Tout est basé autour du spectacle et de la tournée.
Nous avions même notre mascotte, notre rat blanc adopté et nommé Scorby ! Lui aussi a tout vécu, les ateliers, le stage, la tournée. Les épaules des uns des autres.
On joue, on travaille la voix, le chœur, on fait des affiches, on peaufine les costumes, on débarque dans les villages pour annoncer notre proche arrivée puis on cuisine, on fait les courses, la vaisselle parce qu’il faut bien manger. Vivre d’amour et d’eau fraîche c’est bon pour les romans ou les idéalistes mais en vrai c’est plutôt « à manger, on veut MANGER. »
Nous, nous étions des pirates ! L’an dernier ils étaient des zombies. Cette année, je ne sais pas mais je vous le dirais promis !
Après ce petit apéritif, le plat de résistance commence, la tournée !
La tournée
La tournée dure tout le mois de juillet. Elle navigue entre les petits villages Ardéchois aussi petits que beaux (Joyeuse, Désaignes, Les Assions…).
La troupe vit réunie 24h sur 24.
Elle joue le soir, elle répète la journée, elle monte le décor dans l’après-midi et souvent la nuit elle roule pour atteindre la prochaine place où elle va poser son gradin.
Et entre tout ça, elle pose les affiches pour annoncer le spectacle, elle répare le camion qui n’est plus de première jeunesse, elle fait les comptes (je vous ai dit on ne vit pas d’amour et d’eau fraîche), elle fait les courses, elle prépare ses repas.
Chacun joue son rôle dans la pièce et son rôle dans le groupe.
C’est un mois qui se vit à 300 à l’heure d’où on ressort sur les rotules mais le sourire aux lèvres et l’irrésistible envie de recommencer.
Puis un ou deux jours par semaine sont consacrés au repos. Certains font leur lessive, d’autres dorment, lisent, réparent le camion (Le camion pourrait faire l’objet d’un roman à lui tout seul!)…
La fin du mois arrive vite. On range une dernière fois, on nettoie, on trie.
Les larmes sont au coin de beaucoup d’yeux. Alors on se promet de revenir et on se laisse.
Ce que je n’ai pas dit
Voilà, vous connaissez un peu mieux les FSB, ce qu’est leur quotidien au sein de cette troupe de cette famille, je ne sais pas trop. Même si vous ne savez pas tout, ni les sourires, ni les disputes, ni les spectacles qui font rêver.
Ne vous reste plus qu’à venir les voir l’an prochain dans un des nombreux villages qu’ils traversent pour aussi voir les sourires, les mines heureuses et les spectacles qui font rêver. Allez je suis gentille, je vous tiendrai au courant.
Mais il y a encore tout ce que je n’ai pas vraiment dit que même si vous rentriez dans la troupe vous ne vivriez pas.

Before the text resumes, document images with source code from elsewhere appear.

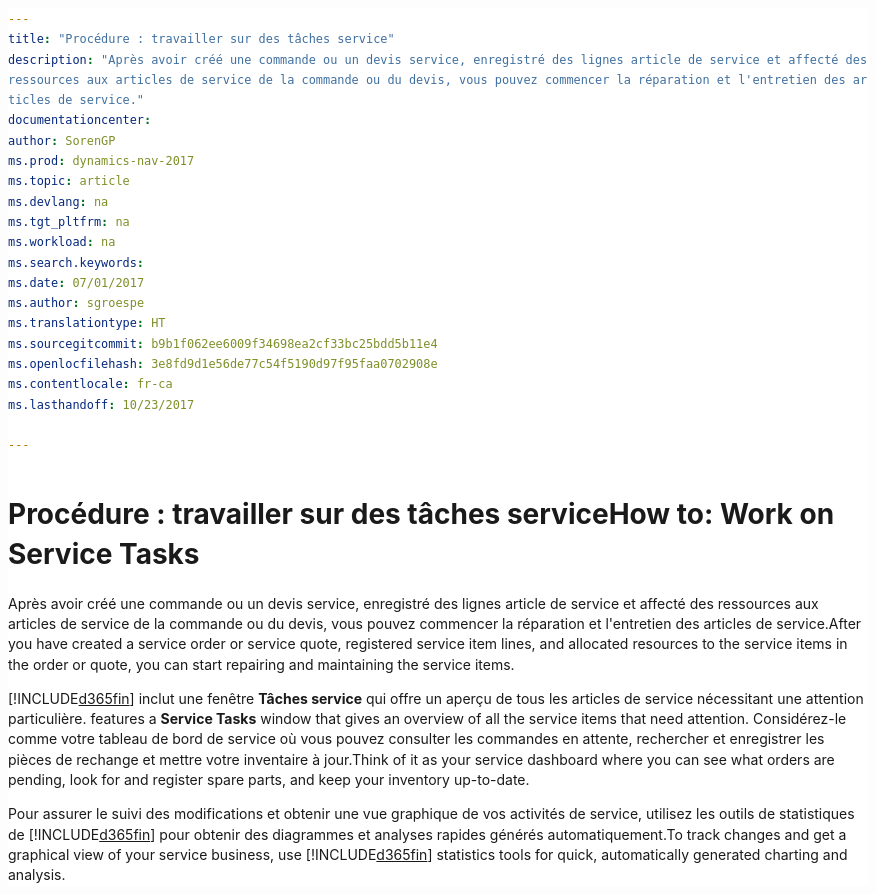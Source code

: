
 ```yaml
---
title: "Procédure : travailler sur des tâches service"
description: "Après avoir créé une commande ou un devis service, enregistré des lignes article de service et affecté des ressources aux articles de service de la commande ou du devis, vous pouvez commencer la réparation et l'entretien des articles de service."
documentationcenter: 
author: SorenGP
ms.prod: dynamics-nav-2017
ms.topic: article
ms.devlang: na
ms.tgt_pltfrm: na
ms.workload: na
ms.search.keywords: 
ms.date: 07/01/2017
ms.author: sgroespe
ms.translationtype: HT
ms.sourcegitcommit: b9b1f062ee6009f34698ea2cf33bc25bdd5b11e4
ms.openlocfilehash: 3e8fd9d1e56de77c54f5190d97f95faa0702908e
ms.contentlocale: fr-ca
ms.lasthandoff: 10/23/2017

---
```

# <a name="how-to-work-on-service-tasks"></a><span data-ttu-id="6c484-103">Procédure : travailler sur des tâches service</span><span class="sxs-lookup"><span data-stu-id="6c484-103">How to: Work on Service Tasks</span></span>
<span data-ttu-id="6c484-104">Après avoir créé une commande ou un devis service, enregistré des lignes article de service et affecté des ressources aux articles de service de la commande ou du devis, vous pouvez commencer la réparation et l'entretien des articles de service.</span><span class="sxs-lookup"><span data-stu-id="6c484-104">After you have created a service order or service quote, registered service item lines, and allocated resources to the service items in the order or quote, you can start repairing and maintaining the service items.</span></span>  

[!INCLUDE[d365fin](includes/d365fin_md.md)]<span data-ttu-id="6c484-105"> inclut une fenêtre **Tâches service** qui offre un aperçu de tous les articles de service nécessitant une attention particulière.</span><span class="sxs-lookup"><span data-stu-id="6c484-105"> features a **Service Tasks** window that gives an overview of all the service items that need attention.</span></span> <span data-ttu-id="6c484-106">Considérez-le comme votre tableau de bord de service où vous pouvez consulter les commandes en attente, rechercher et enregistrer les pièces de rechange et mettre votre inventaire à jour.</span><span class="sxs-lookup"><span data-stu-id="6c484-106">Think of it as your service dashboard where you can see what orders are pending, look for and register spare parts, and keep your inventory up-to-date.</span></span>  
  
<span data-ttu-id="6c484-107">Pour assurer le suivi des modifications et obtenir une vue graphique de vos activités de service, utilisez les outils de statistiques de [!INCLUDE[d365fin](includes/d365fin_md.md)] pour obtenir des diagrammes et analyses rapides générés automatiquement.</span><span class="sxs-lookup"><span data-stu-id="6c484-107">To track changes and get a graphical view of your service business, use [!INCLUDE[d365fin](includes/d365fin_md.md)] statistics tools for quick, automatically generated charting and analysis.</span></span>  
  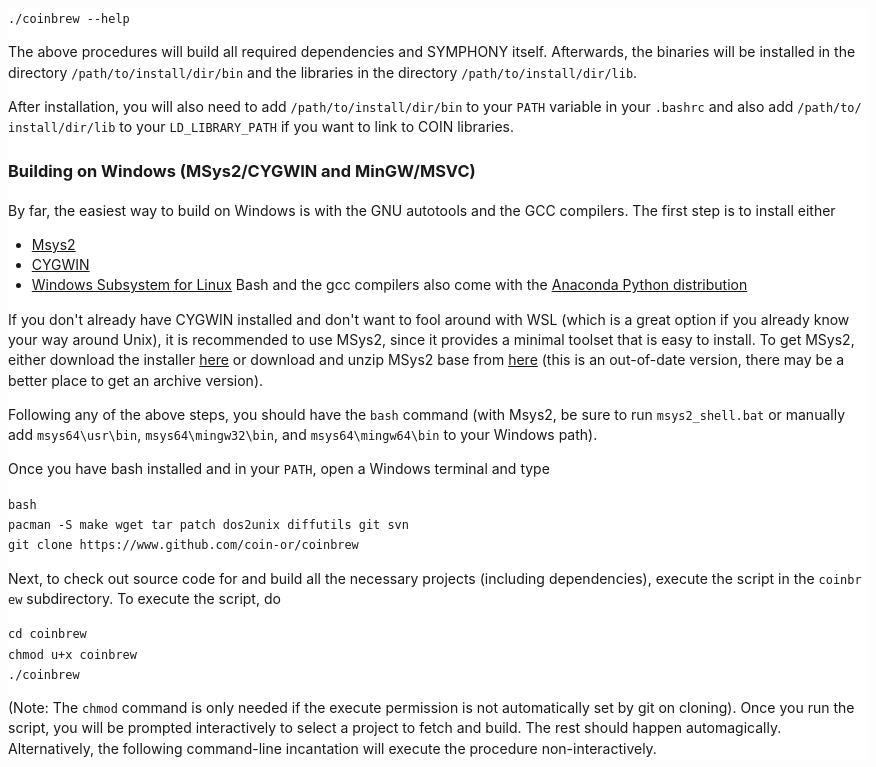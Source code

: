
 ```
./coinbrew --help
```

The above procedures will build all required dependencies and SYMPHONY itself.
Afterwards, the binaries will be installed in the directory `/path/to/install/dir/bin`
and the libraries in the directory `/path/to/install/dir/lib`. 

After installation, you will also need to add `/path/to/install/dir/bin` to your
`PATH` variable in your `.bashrc` and also add `/path/to/install/dir/lib`
to your `LD_LIBRARY_PATH` if you want to link to COIN libraries. 

### Building on Windows (MSys2/CYGWIN and MinGW/MSVC)

By far, the easiest way to build on Windows is with the GNU autotools and the
GCC compilers. The first step is to install either
   * [Msys2](https://msys2.github.io/)
   * [CYGWIN](http://cygwin.org/)
   * [Windows Subsystem for Linux](https://docs.microsoft.com/en-us/windows/wsl/install-win10)
Bash and the gcc compilers also come with the [Anaconda Python distribution](https://www.anaconda.com/distribution/)

If you don't already have CYGWIN installed and don't want to fool around with
WSL (which is a great option if you already know your way around Unix), it is
recommended to use MSys2, since it provides a minimal toolset that is easy to
install. To get MSys2, either download the installer
[here](https://msys2.github.io/) or download and unzip MSys2 base from
[here](http://kent.dl.sourceforge.net/project/msys2/Base/x86_64/msys2-base-x86_64-20190512.tar.xz) 
(this is an out-of-date version, there may be a better place to get an archive
version). 

Following any of the above steps, you should have the `bash` command
(with Msys2, be sure to run `msys2_shell.bat` 
or manually add `msys64\usr\bin`, `msys64\mingw32\bin`, and
`msys64\mingw64\bin` to your Windows path).   

Once you have bash installed and in your `PATH`, open a Windows terminal and
type 

```
bash
pacman -S make wget tar patch dos2unix diffutils git svn
git clone https://www.github.com/coin-or/coinbrew
```

Next, to check out source code for and build all the necessary projects
(including dependencies), execute the script in the `coinbrew`
subdirectory. To execute the script, do

```
cd coinbrew
chmod u+x coinbrew
./coinbrew
```

(Note: The `chmod` command is only needed if the execute permission is not
automatically set by git on cloning). Once you run the script,
you will be prompted interactively to select a project to fetch and build. The
rest should happen automagically. Alternatively, the following command-line
incantation will execute the procedure non-interactively.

Tout ce que j’ai raconté, c’est ce qui s’y passe, ce que j’ai vécu un peu…
Je n’ai pas eu tout à fait ce stage ou cette tournée. Je n’ai même pas fait partie du spectacle.
Par le biais d’Eric, je suis allé au premier week-end de l’année. Celui-ci est toujours libre et gratuit et permet aux novices de voir si ça leur plaît et s’ils veulent monter dans le train.
Moi j’ai sauté à pieds joints malgré la distance, la timidité et la gène de mon destrier à quatre roues.
Ce n’était pas très simple parce que mon fauteuil refuse obstinément de monter des marches, ou de crapahuter sur des chemins caillouteux (le vilain).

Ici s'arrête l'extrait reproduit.